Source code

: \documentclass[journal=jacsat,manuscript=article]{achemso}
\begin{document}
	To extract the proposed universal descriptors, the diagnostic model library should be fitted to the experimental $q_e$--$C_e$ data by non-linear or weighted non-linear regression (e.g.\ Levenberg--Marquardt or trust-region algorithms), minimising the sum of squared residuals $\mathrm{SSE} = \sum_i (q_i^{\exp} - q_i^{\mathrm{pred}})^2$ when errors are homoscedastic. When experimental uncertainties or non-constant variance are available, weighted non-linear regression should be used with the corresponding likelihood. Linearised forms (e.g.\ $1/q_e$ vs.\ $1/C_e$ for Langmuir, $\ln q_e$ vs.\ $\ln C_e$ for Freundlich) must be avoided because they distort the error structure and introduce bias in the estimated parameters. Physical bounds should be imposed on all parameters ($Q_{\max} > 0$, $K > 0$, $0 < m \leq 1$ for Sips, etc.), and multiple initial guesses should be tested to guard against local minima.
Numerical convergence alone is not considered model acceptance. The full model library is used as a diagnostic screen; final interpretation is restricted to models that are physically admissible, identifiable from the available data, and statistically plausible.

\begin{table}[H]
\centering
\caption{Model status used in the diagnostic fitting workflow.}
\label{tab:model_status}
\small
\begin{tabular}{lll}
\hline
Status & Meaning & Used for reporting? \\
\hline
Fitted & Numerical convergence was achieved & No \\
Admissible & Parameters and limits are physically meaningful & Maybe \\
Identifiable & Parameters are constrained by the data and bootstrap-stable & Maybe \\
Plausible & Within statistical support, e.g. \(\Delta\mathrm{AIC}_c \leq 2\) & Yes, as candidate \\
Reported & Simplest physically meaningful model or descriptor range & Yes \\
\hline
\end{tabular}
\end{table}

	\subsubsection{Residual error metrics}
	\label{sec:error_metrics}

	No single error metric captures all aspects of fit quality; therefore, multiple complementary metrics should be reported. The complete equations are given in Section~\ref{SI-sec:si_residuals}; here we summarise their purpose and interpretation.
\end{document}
________________________________________
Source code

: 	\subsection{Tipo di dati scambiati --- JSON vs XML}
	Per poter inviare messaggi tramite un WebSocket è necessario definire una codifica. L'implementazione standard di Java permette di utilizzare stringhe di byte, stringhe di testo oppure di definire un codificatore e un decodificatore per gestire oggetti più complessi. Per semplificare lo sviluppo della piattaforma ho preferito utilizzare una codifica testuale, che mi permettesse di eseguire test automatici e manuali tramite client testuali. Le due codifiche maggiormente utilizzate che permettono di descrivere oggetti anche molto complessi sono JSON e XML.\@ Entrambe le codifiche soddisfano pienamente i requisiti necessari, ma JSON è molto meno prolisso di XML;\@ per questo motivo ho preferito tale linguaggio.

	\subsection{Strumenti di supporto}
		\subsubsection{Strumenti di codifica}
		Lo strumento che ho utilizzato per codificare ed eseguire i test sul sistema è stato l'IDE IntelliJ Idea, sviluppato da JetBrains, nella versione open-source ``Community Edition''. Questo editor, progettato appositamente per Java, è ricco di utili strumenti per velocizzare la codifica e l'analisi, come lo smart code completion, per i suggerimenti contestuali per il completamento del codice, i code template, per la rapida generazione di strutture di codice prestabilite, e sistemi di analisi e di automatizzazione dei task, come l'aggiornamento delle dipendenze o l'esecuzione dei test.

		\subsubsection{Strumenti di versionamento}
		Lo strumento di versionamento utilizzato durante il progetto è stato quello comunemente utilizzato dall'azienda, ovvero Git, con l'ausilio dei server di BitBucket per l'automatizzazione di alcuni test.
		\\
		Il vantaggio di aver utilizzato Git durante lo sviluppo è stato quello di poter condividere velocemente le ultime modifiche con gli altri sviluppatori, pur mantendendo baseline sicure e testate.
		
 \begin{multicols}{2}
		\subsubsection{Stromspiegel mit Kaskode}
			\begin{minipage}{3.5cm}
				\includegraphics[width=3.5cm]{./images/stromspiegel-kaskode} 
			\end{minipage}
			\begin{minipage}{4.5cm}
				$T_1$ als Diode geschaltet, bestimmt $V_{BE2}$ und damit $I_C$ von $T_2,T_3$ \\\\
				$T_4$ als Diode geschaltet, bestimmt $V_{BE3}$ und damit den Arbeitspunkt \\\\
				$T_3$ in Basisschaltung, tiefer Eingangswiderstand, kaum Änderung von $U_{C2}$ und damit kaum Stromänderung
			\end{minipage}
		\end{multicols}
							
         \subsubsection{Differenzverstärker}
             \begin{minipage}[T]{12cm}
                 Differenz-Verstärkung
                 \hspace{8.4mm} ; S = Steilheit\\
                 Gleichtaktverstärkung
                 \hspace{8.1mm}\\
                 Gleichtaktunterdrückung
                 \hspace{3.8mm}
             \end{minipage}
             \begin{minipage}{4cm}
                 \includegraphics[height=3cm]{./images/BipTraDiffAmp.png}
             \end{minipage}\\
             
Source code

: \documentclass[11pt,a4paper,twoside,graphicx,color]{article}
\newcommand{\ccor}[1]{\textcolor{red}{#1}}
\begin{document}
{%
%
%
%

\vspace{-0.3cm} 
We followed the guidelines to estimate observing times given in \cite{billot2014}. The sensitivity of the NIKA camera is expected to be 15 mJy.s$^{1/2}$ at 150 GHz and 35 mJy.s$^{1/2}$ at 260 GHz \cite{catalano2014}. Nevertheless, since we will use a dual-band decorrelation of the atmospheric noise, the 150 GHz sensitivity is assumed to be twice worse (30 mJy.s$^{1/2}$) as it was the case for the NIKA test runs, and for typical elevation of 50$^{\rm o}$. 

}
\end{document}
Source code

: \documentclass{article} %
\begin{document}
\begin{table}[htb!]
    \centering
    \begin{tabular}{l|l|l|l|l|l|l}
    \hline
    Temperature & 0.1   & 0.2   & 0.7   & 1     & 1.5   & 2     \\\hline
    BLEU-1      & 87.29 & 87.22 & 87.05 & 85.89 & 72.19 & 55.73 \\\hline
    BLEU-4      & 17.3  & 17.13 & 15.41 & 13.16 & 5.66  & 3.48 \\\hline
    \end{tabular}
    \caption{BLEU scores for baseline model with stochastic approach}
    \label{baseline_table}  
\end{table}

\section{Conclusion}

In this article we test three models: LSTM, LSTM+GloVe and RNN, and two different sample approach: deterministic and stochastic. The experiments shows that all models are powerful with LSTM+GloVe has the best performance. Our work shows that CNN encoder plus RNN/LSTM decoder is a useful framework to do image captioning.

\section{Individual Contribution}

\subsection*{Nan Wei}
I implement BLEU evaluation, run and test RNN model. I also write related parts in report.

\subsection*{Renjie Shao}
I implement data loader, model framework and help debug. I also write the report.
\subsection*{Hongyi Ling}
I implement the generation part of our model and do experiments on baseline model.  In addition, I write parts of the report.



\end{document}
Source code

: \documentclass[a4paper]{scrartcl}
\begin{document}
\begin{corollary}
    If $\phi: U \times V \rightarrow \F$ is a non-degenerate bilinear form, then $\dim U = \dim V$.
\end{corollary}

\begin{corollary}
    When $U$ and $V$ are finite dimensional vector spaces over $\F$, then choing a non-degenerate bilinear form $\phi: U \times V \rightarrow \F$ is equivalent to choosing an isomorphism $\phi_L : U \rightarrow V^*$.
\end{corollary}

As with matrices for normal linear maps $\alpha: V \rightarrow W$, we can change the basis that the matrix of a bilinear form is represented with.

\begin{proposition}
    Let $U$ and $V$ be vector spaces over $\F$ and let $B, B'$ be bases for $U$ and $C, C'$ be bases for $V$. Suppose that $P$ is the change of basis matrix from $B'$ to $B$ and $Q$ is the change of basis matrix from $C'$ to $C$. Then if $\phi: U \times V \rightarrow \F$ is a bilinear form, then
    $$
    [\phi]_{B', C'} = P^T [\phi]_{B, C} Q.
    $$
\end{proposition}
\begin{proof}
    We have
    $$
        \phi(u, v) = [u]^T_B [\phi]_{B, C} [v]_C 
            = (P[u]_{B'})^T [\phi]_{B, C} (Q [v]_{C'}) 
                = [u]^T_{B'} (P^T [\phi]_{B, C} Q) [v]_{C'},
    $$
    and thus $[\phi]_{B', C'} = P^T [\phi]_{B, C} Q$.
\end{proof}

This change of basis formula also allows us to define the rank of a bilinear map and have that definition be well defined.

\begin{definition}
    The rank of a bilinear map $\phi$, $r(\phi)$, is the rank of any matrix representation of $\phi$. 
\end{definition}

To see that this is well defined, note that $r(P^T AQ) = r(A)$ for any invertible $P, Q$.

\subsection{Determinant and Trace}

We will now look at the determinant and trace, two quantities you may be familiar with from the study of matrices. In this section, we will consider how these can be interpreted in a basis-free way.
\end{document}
________________________________________
• [ASSIGNMENT]: Search the records for the string "rank", and copy every line that holds it.

• [RESULT FOR THIS EXERCISE]:
This change of basis formula also allows us to define the rank of a bilinear map and have that definition be well defined.
    The rank of a bilinear map $\phi$, $r(\phi)$, is the rank of any matrix representation of $\phi$. 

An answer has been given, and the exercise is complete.